Without including any pictures, reproduce all the lines below word for word.

(Given records begins)

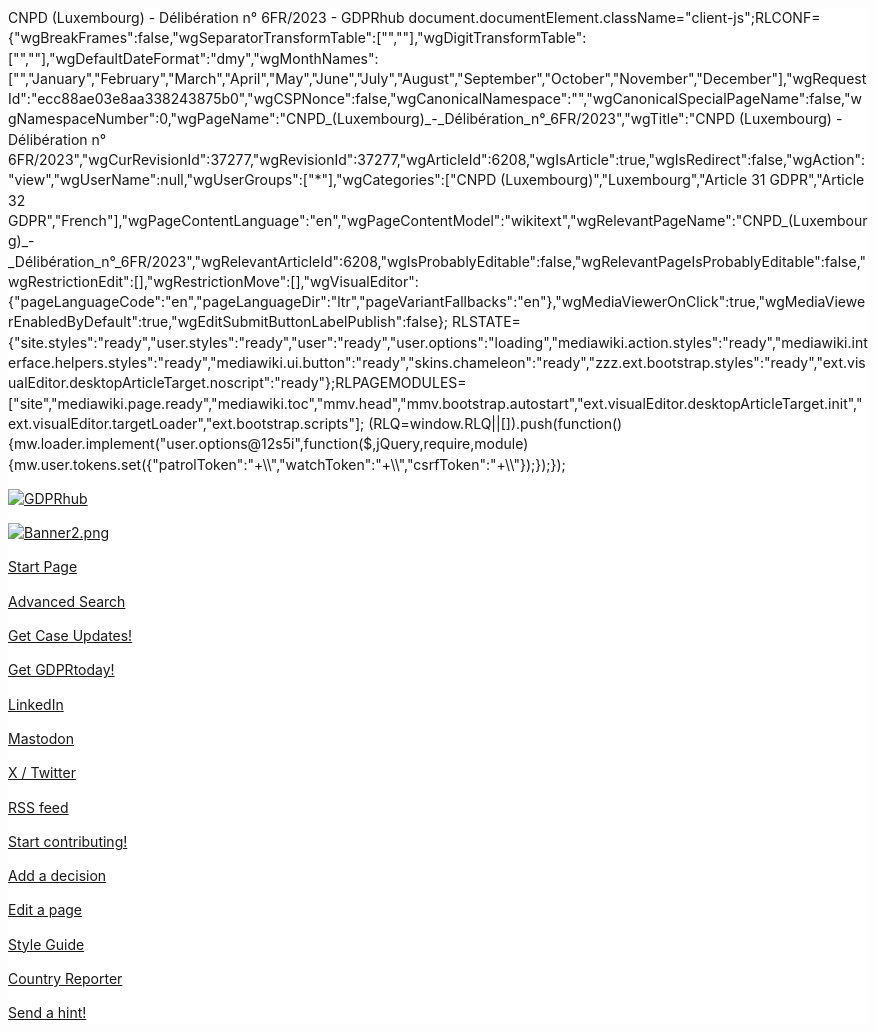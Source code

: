  CNPD (Luxembourg) - Délibération n° 6FR/2023 - GDPRhub document.documentElement.className="client-js";RLCONF={"wgBreakFrames":false,"wgSeparatorTransformTable":\["",""\],"wgDigitTransformTable":\["",""\],"wgDefaultDateFormat":"dmy","wgMonthNames":\["","January","February","March","April","May","June","July","August","September","October","November","December"\],"wgRequestId":"ecc88ae03e8aa338243875b0","wgCSPNonce":false,"wgCanonicalNamespace":"","wgCanonicalSpecialPageName":false,"wgNamespaceNumber":0,"wgPageName":"CNPD\_(Luxembourg)\_-\_Délibération\_n°\_6FR/2023","wgTitle":"CNPD (Luxembourg) - Délibération n° 6FR/2023","wgCurRevisionId":37277,"wgRevisionId":37277,"wgArticleId":6208,"wgIsArticle":true,"wgIsRedirect":false,"wgAction":"view","wgUserName":null,"wgUserGroups":\["\*"\],"wgCategories":\["CNPD (Luxembourg)","Luxembourg","Article 31 GDPR","Article 32 GDPR","French"\],"wgPageContentLanguage":"en","wgPageContentModel":"wikitext","wgRelevantPageName":"CNPD\_(Luxembourg)\_-\_Délibération\_n°\_6FR/2023","wgRelevantArticleId":6208,"wgIsProbablyEditable":false,"wgRelevantPageIsProbablyEditable":false,"wgRestrictionEdit":\[\],"wgRestrictionMove":\[\],"wgVisualEditor":{"pageLanguageCode":"en","pageLanguageDir":"ltr","pageVariantFallbacks":"en"},"wgMediaViewerOnClick":true,"wgMediaViewerEnabledByDefault":true,"wgEditSubmitButtonLabelPublish":false}; RLSTATE={"site.styles":"ready","user.styles":"ready","user":"ready","user.options":"loading","mediawiki.action.styles":"ready","mediawiki.interface.helpers.styles":"ready","mediawiki.ui.button":"ready","skins.chameleon":"ready","zzz.ext.bootstrap.styles":"ready","ext.visualEditor.desktopArticleTarget.noscript":"ready"};RLPAGEMODULES=\["site","mediawiki.page.ready","mediawiki.toc","mmv.head","mmv.bootstrap.autostart","ext.visualEditor.desktopArticleTarget.init","ext.visualEditor.targetLoader","ext.bootstrap.scripts"\]; (RLQ=window.RLQ||\[\]).push(function(){mw.loader.implement("user.options@12s5i",function($,jQuery,require,module){mw.user.tokens.set({"patrolToken":"+\\\\","watchToken":"+\\\\","csrfToken":"+\\\\"});});});                    

[![GDPRhub](/images/gdprhub_v5_150.png)](/index.php?title=Welcome_to_GDPRhub "Visit the main page")

[![Banner2.png](/images/5/57/Banner2.png)](https://gdprhub.eu/index.php?title=GDPRtoday)

[Start Page](/index.php?title=Welcome_to_GDPRhub)

[Advanced Search](/index.php?title=Advanced_Search)

[Get Case Updates!](#)

[Get GDPRtoday!](/index.php?title=GDPRtoday)

[LinkedIn](https://www.linkedin.com/showcase/gdprhub)

[Mastodon](https://mastodon.social/@GDPRhub)

[X / Twitter](https://www.twitter.com/GDPRhub)

[RSS feed](https://gdprhub.eu/index.php?title=Special:NewPages&feed=atom&hideredirs=1&limit=10&render=1)

[Start contributing!](#)

[Add a decision](/index.php?title=How_to_add_a_new_decision)

[Edit a page](/index.php?title=How_to_edit_a_page_on_GDPRhub)

[Style Guide](/index.php?title=GDPRhub_style_guide)

[Country Reporter](https://gdprmgmt.noyb.eu/become_country_reporter)

[Send a hint!](mailto:GDPRhub@noyb.eu?subject=GDPRhub%20-%20hint&body=Thank%20you%20for%20sending%20us%20a%20hint!%0A%0AIf%20you%20want%20to%20send%20us%20details%20about%20a%20case%20that%20is%20not%20on%20GDPRhub%20yet%2C%20please%20fill%20out%20the%20form%20below!%0AIf%20you%20want%20to%20send%20us%20any%20other%20information%2C%20just%20delete%20this%20text.%0A%0A%3D%3D%3D%20General%20Details%20%3D%3D%3D%0A%0ALink%20to%20the%20decision%20\(attach%20document%20if%20not%20public\)%3A%0ADPA%2FCourt%3A%0ACountry%3A%0ADate%3A%0A%0A%3D%3D%3D%20Factual%20Summary%20in%20English%20%3D%3D%3D%0A%0A-%3E%20What%20happened%20in%20this%20case%3F%0A%0A%3D%3D%3D%20Summary%20of%20the%20Dispute%20in%20English%20%3D%3D%3D%0A%0A-%3E%20What%20was%20the%20core%20dispute%20about%3F%0A%0A%3D%3D%3D%20Summary%20of%20the%20Holding%20in%20English%20%3D%3D%3D%0A%0A-%3E%20What%20is%20the%20core%20take%20away%20from%20the%20decision%3F%0A%0A%0AThank%20you%20for%20your%20support!%0Anoyb.eu%20team)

(Given records ends)

> [Solution to the exercise]:
Source code

:  CNPD (Luxembourg) - Délibération n° 6FR/2023 - GDPRhub document.documentElement.className="client-js";RLCONF={"wgBreakFrames":false,"wgSeparatorTransformTable":\["",""\],"wgDigitTransformTable":\["",""\],"wgDefaultDateFormat":"dmy","wgMonthNames":\["","January","February","March","April","May","June","July","August","September","October","November","December"\],"wgRequestId":"ecc88ae03e8aa338243875b0","wgCSPNonce":false,"wgCanonicalNamespace":"","wgCanonicalSpecialPageName":false,"wgNamespaceNumber":0,"wgPageName":"CNPD\_(Luxembourg)\_-\_Délibération\_n°\_6FR/2023","wgTitle":"CNPD (Luxembourg) - Délibération n° 6FR/2023","wgCurRevisionId":37277,"wgRevisionId":37277,"wgArticleId":6208,"wgIsArticle":true,"wgIsRedirect":false,"wgAction":"view","wgUserName":null,"wgUserGroups":\["\*"\],"wgCategories":\["CNPD (Luxembourg)","Luxembourg","Article 31 GDPR","Article 32 GDPR","French"\],"wgPageContentLanguage":"en","wgPageContentModel":"wikitext","wgRelevantPageName":"CNPD\_(Luxembourg)\_-\_Délibération\_n°\_6FR/2023","wgRelevantArticleId":6208,"wgIsProbablyEditable":false,"wgRelevantPageIsProbablyEditable":false,"wgRestrictionEdit":\[\],"wgRestrictionMove":\[\],"wgVisualEditor":{"pageLanguageCode":"en","pageLanguageDir":"ltr","pageVariantFallbacks":"en"},"wgMediaViewerOnClick":true,"wgMediaViewerEnabledByDefault":true,"wgEditSubmitButtonLabelPublish":false}; RLSTATE={"site.styles":"ready","user.styles":"ready","user":"ready","user.options":"loading","mediawiki.action.styles":"ready","mediawiki.interface.helpers.styles":"ready","mediawiki.ui.button":"ready","skins.chameleon":"ready","zzz.ext.bootstrap.styles":"ready","ext.visualEditor.desktopArticleTarget.noscript":"ready"};RLPAGEMODULES=\["site","mediawiki.page.ready","mediawiki.toc","mmv.head","mmv.bootstrap.autostart","ext.visualEditor.desktopArticleTarget.init","ext.visualEditor.targetLoader","ext.bootstrap.scripts"\]; (RLQ=window.RLQ||\[\]).push(function(){mw.loader.implement("user.options@12s5i",function($,jQuery,require,module){mw.user.tokens.set({"patrolToken":"+\\\\","watchToken":"+\\\\","csrfToken":"+\\\\"});});});                    

[![GDPRhub](/images/gdprhub_v5_150.png)](/index.php?title=Welcome_to_GDPRhub "Visit the main page")

[![Banner2.png](/images/5/57/Banner2.png)](https://gdprhub.eu/index.php?title=GDPRtoday)

[Start Page](/index.php?title=Welcome_to_GDPRhub)

[Advanced Search](/index.php?title=Advanced_Search)

[Get Case Updates!](#)

[Get GDPRtoday!](/index.php?title=GDPRtoday)

[LinkedIn](https://www.linkedin.com/showcase/gdprhub)

[Mastodon](https://mastodon.social/@GDPRhub)

[X / Twitter](https://www.twitter.com/GDPRhub)

[RSS feed](https://gdprhub.eu/index.php?title=Special:NewPages&feed=atom&hideredirs=1&limit=10&render=1)

[Start contributing!](#)

[Add a decision](/index.php?title=How_to_add_a_new_decision)

[Edit a page](/index.php?title=How_to_edit_a_page_on_GDPRhub)

[Style Guide](/index.php?title=GDPRhub_style_guide)

[Country Reporter](https://gdprmgmt.noyb.eu/become_country_reporter)

[Send a hint!](mailto:GDPRhub@noyb.eu?subject=GDPRhub%20-%20hint&body=Thank%20you%20for%20sending%20us%20a%20hint!%0A%0AIf%20you%20want%20to%20send%20us%20details%20about%20a%20case%20that%20is%20not%20on%20GDPRhub%20yet%2C%20please%20fill%20out%20the%20form%20below!%0AIf%20you%20want%20to%20send%20us%20any%20other%20information%2C%20just%20delete%20this%20text.%0A%0A%3D%3D%3D%20General%20Details%20%3D%3D%3D%0A%0ALink%20to%20the%20decision%20\(attach%20document%20if%20not%20public\)%3A%0ADPA%2FCourt%3A%0ACountry%3A%0ADate%3A%0A%0A%3D%3D%3D%20Factual%20Summary%20in%20English%20%3D%3D%3D%0A%0A-%3E%20What%20happened%20in%20this%20case%3F%0A%0A%3D%3D%3D%20Summary%20of%20the%20Dispute%20in%20English%20%3D%3D%3D%0A%0A-%3E%20What%20was%20the%20core%20dispute%20about%3F%0A%0A%3D%3D%3D%20Summary%20of%20the%20Holding%20in%20English%20%3D%3D%3D%0A%0A-%3E%20What%20is%20the%20core%20take%20away%20from%20the%20decision%3F%0A%0A%0AThank%20you%20for%20your%20support!%0Anoyb.eu%20team)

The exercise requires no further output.